## Supplied material
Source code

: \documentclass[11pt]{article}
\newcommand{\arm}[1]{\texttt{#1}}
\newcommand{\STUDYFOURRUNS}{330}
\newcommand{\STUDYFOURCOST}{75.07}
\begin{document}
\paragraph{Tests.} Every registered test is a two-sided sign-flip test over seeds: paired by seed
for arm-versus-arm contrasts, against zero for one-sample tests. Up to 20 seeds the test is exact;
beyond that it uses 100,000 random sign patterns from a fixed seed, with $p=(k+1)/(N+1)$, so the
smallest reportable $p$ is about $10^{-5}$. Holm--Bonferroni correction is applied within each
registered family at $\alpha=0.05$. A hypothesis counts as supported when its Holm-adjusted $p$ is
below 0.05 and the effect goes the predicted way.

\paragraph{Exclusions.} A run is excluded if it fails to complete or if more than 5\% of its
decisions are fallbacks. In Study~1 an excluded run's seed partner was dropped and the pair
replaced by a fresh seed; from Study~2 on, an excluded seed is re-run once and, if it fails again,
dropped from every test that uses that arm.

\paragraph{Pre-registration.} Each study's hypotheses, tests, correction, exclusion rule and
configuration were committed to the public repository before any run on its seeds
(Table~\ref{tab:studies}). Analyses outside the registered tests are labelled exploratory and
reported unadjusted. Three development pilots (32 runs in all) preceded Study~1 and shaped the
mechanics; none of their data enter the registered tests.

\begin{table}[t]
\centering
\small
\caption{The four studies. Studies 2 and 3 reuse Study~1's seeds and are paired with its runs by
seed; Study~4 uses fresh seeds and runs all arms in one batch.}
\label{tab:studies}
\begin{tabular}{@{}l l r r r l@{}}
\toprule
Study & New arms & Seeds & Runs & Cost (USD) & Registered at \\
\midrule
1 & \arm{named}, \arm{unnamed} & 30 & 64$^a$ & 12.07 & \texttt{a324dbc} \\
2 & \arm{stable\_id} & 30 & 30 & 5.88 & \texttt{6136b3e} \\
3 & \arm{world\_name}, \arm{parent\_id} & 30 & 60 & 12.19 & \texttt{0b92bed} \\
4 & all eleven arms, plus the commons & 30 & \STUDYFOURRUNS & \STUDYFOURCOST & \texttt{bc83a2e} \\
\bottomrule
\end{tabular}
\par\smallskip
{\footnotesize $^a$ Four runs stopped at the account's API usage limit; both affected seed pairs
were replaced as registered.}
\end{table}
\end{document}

...

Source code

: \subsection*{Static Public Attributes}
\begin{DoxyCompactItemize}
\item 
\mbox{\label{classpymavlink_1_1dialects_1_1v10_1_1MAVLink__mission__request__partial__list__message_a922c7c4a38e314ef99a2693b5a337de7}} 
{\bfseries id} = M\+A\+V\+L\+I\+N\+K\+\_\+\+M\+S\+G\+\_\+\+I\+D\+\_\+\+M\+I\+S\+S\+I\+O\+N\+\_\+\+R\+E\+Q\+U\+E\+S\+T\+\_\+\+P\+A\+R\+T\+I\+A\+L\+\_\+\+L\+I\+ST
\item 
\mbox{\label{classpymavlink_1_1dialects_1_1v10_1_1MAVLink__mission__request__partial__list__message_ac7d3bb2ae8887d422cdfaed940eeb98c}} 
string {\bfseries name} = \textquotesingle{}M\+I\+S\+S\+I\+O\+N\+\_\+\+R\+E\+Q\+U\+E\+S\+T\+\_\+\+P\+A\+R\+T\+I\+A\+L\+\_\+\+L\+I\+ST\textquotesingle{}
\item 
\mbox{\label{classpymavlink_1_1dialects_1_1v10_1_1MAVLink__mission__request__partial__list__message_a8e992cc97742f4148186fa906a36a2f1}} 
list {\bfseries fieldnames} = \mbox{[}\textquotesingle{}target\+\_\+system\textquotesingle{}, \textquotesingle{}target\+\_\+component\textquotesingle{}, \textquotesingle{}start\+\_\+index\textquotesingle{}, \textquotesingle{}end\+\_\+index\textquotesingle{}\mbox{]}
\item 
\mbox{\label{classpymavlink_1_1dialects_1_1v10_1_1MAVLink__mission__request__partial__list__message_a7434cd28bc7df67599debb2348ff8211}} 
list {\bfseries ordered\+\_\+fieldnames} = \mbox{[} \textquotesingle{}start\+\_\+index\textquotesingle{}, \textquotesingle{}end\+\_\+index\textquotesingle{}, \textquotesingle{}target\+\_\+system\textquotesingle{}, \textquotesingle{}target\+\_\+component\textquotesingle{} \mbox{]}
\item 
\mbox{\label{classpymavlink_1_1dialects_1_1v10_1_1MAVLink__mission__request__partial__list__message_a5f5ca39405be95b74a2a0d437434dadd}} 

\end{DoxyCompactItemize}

* * *

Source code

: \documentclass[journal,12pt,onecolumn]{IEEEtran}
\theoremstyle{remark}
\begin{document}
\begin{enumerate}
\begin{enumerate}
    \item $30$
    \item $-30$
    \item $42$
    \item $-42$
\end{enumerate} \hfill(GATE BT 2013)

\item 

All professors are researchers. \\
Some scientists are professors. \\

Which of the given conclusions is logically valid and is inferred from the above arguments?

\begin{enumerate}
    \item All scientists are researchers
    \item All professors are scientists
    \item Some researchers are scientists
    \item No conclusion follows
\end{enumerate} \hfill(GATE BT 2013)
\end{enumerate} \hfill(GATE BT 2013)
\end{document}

## Exercise objective
Write out each line above that contains the word "bfseries".

## Completed task
{\bfseries id} = M\+A\+V\+L\+I\+N\+K\+\_\+\+M\+S\+G\+\_\+\+I\+D\+\_\+\+M\+I\+S\+S\+I\+O\+N\+\_\+\+R\+E\+Q\+U\+E\+S\+T\+\_\+\+P\+A\+R\+T\+I\+A\+L\+\_\+\+L\+I\+ST
string {\bfseries name} = \textquotesingle{}M\+I\+S\+S\+I\+O\+N\+\_\+\+R\+E\+Q\+U\+E\+S\+T\+\_\+\+P\+A\+R\+T\+I\+A\+L\+\_\+\+L\+I\+ST\textquotesingle{}
list {\bfseries fieldnames} = \mbox{[}\textquotesingle{}target\+\_\+system\textquotesingle{}, \textquotesingle{}target\+\_\+component\textquotesingle{}, \textquotesingle{}start\+\_\+index\textquotesingle{}, \textquotesingle{}end\+\_\+index\textquotesingle{}\mbox{]}
list {\bfseries ordered\+\_\+fieldnames} = \mbox{[} \textquotesingle{}start\+\_\+index\textquotesingle{}, \textquotesingle{}end\+\_\+index\textquotesingle{}, \textquotesingle{}target\+\_\+system\textquotesingle{}, \textquotesingle{}target\+\_\+component\textquotesingle{} \mbox{]}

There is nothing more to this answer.